Об Эмиле Хенке писать не стану. Конечно, ты полностью права. Если Гертруда испытывает благодарность, она благодарна безгранично. Она отправила ему адресованный Тебе конверт по следующей причине: уже дважды она давала ему Твой адрес. Но он продолжал спрашивать. Так что она хотела упростить ему задачу. Жаль, что ему не о чем было написать Тебе, кроме того, что он написал Гертруде. Она надеялась, он сможет сообщить Тебе что-то новое. Погибший друг – вероятно, Хаубах, с которым я был хорошо знаком. Они вдвоем были у нас еще 22 июля, после покушения. Мы обсуждали риски. Хаубах и Хенк так трогательно заботились о жене. Она вскоре сменила тему разговора: как о себе позаботится Хаубах? Ему грозит не меньшая опасность, несмотря на то что он не знал о покушении заранее. Хаубах согласился. Он собирался скрываться у друзей в Мекленбурге. Но так и не сделал этого, потому что поверил, что с преследованиями покончено. Он попался исключительно по неосторожности. Что ему пришлось перенести после – ужасно. Хенк обо всем знал. Сочувствие к нему совершенно оправданно. Но он не был «героем». Ах, какое горе!1
Хенк, который очень поддерживал меня во время войны, очень умен особенно в вопросах военного положения, он делал крайне удачные и обоснованные прогнозы. Это было прекрасно в те времена, когда нельзя было поговорить ни с кем и почти все, даже друзья, например Радбрух и многие другие (за
Как замечательно все, что Ты рассказываешь о фон дем Бусше! Конечно, все останется между нами. Жаль, что такие люди хранят молчание! Вероятно, он поступает так из гордости, потому что не хочет хвастаться. Благородно с его стороны, но вредит общественности.
Благодарю за главу о Максе Вебере. Решение кажется мне удачным. Если Хелена Вольф решит вычеркнуть и другие повторы, я предоставлю ей на это полное право. Но сокращения должны ограничиться повторами. Хелена Вольф очень нам понравилась, когда была здесь в последний раз. Мы постарались выразить ей свое сочувствие в связи с ее непростой судьбой. Но потом мы действительно очень к ней привязались. Она была очень тронута и отвечала нам искренне, но в то же время рассудительно, с глубоким желанием продолжать жить и так быть рядом с мужем, которого она очевидно очень любила.
Но теперь о главном: Твой «Эйхман» и все, что с ним связано.
Содержание предисловия я считаю превосходным. Оно выдержано в верном тоне.
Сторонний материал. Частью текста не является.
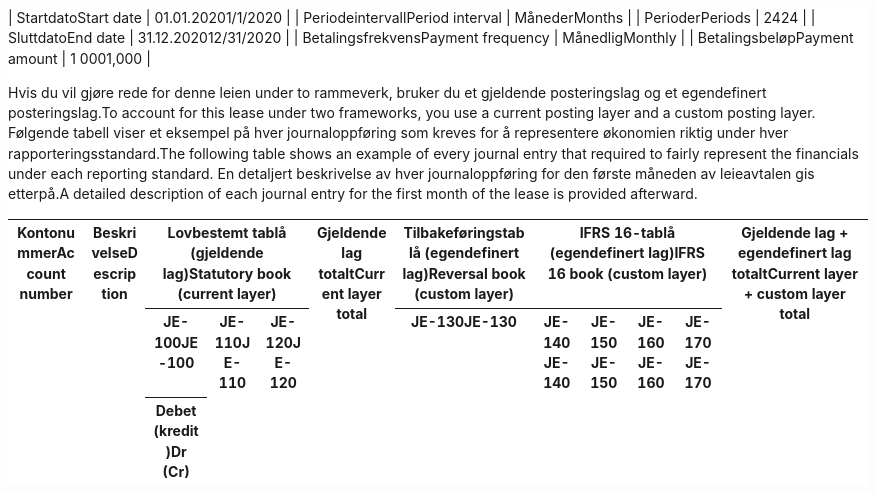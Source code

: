 | <span data-ttu-id="6c36e-208">Startdato</span><span class="sxs-lookup"><span data-stu-id="6c36e-208">Start date</span></span>        | <span data-ttu-id="6c36e-209">01.01.2020</span><span class="sxs-lookup"><span data-stu-id="6c36e-209">1/1/2020</span></span>   |
| <span data-ttu-id="6c36e-210">Periodeintervall</span><span class="sxs-lookup"><span data-stu-id="6c36e-210">Period interval</span></span>   | <span data-ttu-id="6c36e-211">Måneder</span><span class="sxs-lookup"><span data-stu-id="6c36e-211">Months</span></span>     |
| <span data-ttu-id="6c36e-212">Perioder</span><span class="sxs-lookup"><span data-stu-id="6c36e-212">Periods</span></span>           | <span data-ttu-id="6c36e-213">24</span><span class="sxs-lookup"><span data-stu-id="6c36e-213">24</span></span>         |
| <span data-ttu-id="6c36e-214">Sluttdato</span><span class="sxs-lookup"><span data-stu-id="6c36e-214">End date</span></span>          | <span data-ttu-id="6c36e-215">31.12.2020</span><span class="sxs-lookup"><span data-stu-id="6c36e-215">12/31/2020</span></span> |
| <span data-ttu-id="6c36e-216">Betalingsfrekvens</span><span class="sxs-lookup"><span data-stu-id="6c36e-216">Payment frequency</span></span> | <span data-ttu-id="6c36e-217">Månedlig</span><span class="sxs-lookup"><span data-stu-id="6c36e-217">Monthly</span></span>    |
| <span data-ttu-id="6c36e-218">Betalingsbeløp</span><span class="sxs-lookup"><span data-stu-id="6c36e-218">Payment amount</span></span>    | <span data-ttu-id="6c36e-219">1 000</span><span class="sxs-lookup"><span data-stu-id="6c36e-219">1,000</span></span>      |

<span data-ttu-id="6c36e-220">Hvis du vil gjøre rede for denne leien under to rammeverk, bruker du et gjeldende posteringslag og et egendefinert posteringslag.</span><span class="sxs-lookup"><span data-stu-id="6c36e-220">To account for this lease under two frameworks, you use a current posting layer and a custom posting layer.</span></span> <span data-ttu-id="6c36e-221">Følgende tabell viser et eksempel på hver journaloppføring som kreves for å representere økonomien riktig under hver rapporteringsstandard.</span><span class="sxs-lookup"><span data-stu-id="6c36e-221">The following table shows an example of every journal entry that required to fairly represent the financials under each reporting standard.</span></span> <span data-ttu-id="6c36e-222">En detaljert beskrivelse av hver journaloppføring for den første måneden av leieavtalen gis etterpå.</span><span class="sxs-lookup"><span data-stu-id="6c36e-222">A detailed description of each journal entry for the first month of the lease is provided afterward.</span></span>

<table>
<thead>
<tr>
<th rowspan='3'><span data-ttu-id="6c36e-223">Kontonummer</span><span class="sxs-lookup"><span data-stu-id="6c36e-223">Account number</span></span></th>
<th rowspan='3'><span data-ttu-id="6c36e-224">Beskrivelse</span><span class="sxs-lookup"><span data-stu-id="6c36e-224">Description</span></span></th>
<th colspan='3'><span data-ttu-id="6c36e-225">Lovbestemt tablå (gjeldende lag)</span><span class="sxs-lookup"><span data-stu-id="6c36e-225">Statutory book (current layer)</span></span></th>
<th rowspan='3'><span data-ttu-id="6c36e-226">Gjeldende lag totalt</span><span class="sxs-lookup"><span data-stu-id="6c36e-226">Current layer total</span></span></th>
<th><span data-ttu-id="6c36e-227">Tilbakeføringstablå (egendefinert lag)</span><span class="sxs-lookup"><span data-stu-id="6c36e-227">Reversal book (custom layer)</span></span></th>
<th colspan='4'><span data-ttu-id="6c36e-228">IFRS 16-tablå (egendefinert lag)</span><span class="sxs-lookup"><span data-stu-id="6c36e-228">IFRS 16 book (custom layer)</span></span></th>
<th rowspan='3'><span data-ttu-id="6c36e-229">Gjeldende lag + egendefinert lag totalt</span><span class="sxs-lookup"><span data-stu-id="6c36e-229">Current layer + custom layer total</span></span></th>
</tr>
<tr>
<th><span data-ttu-id="6c36e-230">JE-100</span><span class="sxs-lookup"><span data-stu-id="6c36e-230">JE-100</span></span></th>
<th><span data-ttu-id="6c36e-231">JE-110</span><span class="sxs-lookup"><span data-stu-id="6c36e-231">JE-110</span></span></th>
<th><span data-ttu-id="6c36e-232">JE-120</span><span class="sxs-lookup"><span data-stu-id="6c36e-232">JE-120</span></span></th>
<th><span data-ttu-id="6c36e-233">JE-130</span><span class="sxs-lookup"><span data-stu-id="6c36e-233">JE-130</span></span></th>
<th><span data-ttu-id="6c36e-234">JE-140</span><span class="sxs-lookup"><span data-stu-id="6c36e-234">JE-140</span></span></th>
<th><span data-ttu-id="6c36e-235">JE-150</span><span class="sxs-lookup"><span data-stu-id="6c36e-235">JE-150</span></span></th>
<th><span data-ttu-id="6c36e-236">JE-160</span><span class="sxs-lookup"><span data-stu-id="6c36e-236">JE-160</span></span></th>
<th><span data-ttu-id="6c36e-237">JE-170</span><span class="sxs-lookup"><span data-stu-id="6c36e-237">JE-170</span></span></th>
</tr>
<tr>
<th><span data-ttu-id="6c36e-238">Debet (kredit)</span><span class="sxs-lookup"><span data-stu-id="6c36e-238">Dr (Cr)</span></span></th>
Но, может быть, некоторые стилистические изменения могли бы придать ему убедительности. После напряжения, созданного Тобой в начале и последующих подробных главах, у читателя может возникнуть ощущение, что предисловие cходит на нет. Это можно исправить точнее разделив темы.
На третьей странице Ты пропустила строчку, чтобы обозначить переход к новой теме. На мой взгляд, тот же прием можно повторить еще несколько раз:
В начале с. 5: «В репортаже о процессе…»
Середина с. 7: Фраза «Кажется сложнее…» – переходное предложение, но пустое в первых двух строках… Тема «какого рода преступление…» не должна излагаться как словно случайная очередная тема, но должна быть точно выделена как новая и существенная, подробности которой теперь может раскрыть предисловие. С этого момента в ней главная суть повествования. Со с. 7 до 15 Эйхман совсем пропадает из виду. В содержании этих страниц скрыты важнейшие идеи Твоей книги. В предисловии нарушены пропорции. В этом не будет никакой проблемы, если в середине седьмой страницы Ты отметишь точный момент перехода.
Но может быть я заблуждаюсь. Смысл изменений (они совсем незначительны и не займут много времени) замечаешь, только когда вносишь их самостоятельно. Вмешиваться я не рискну.
Последний абзац: «И…» словно придуман задним числом. Здесь Ты возвращаешься к Эйхману, о котором с седьмой страницы не было ни слова (даже если все посвящено только ему). Последний абзац, думаю, должен иметь собственный вес, для этого можно снова добавить цезуру. Не нужно расширять текст. Нужно лишь продемонстрировать, что здесь выражен Твой главный замысел в отношении самого процесса.
«Какой педант!» – скажешь Ты. И с этим не поспоришь.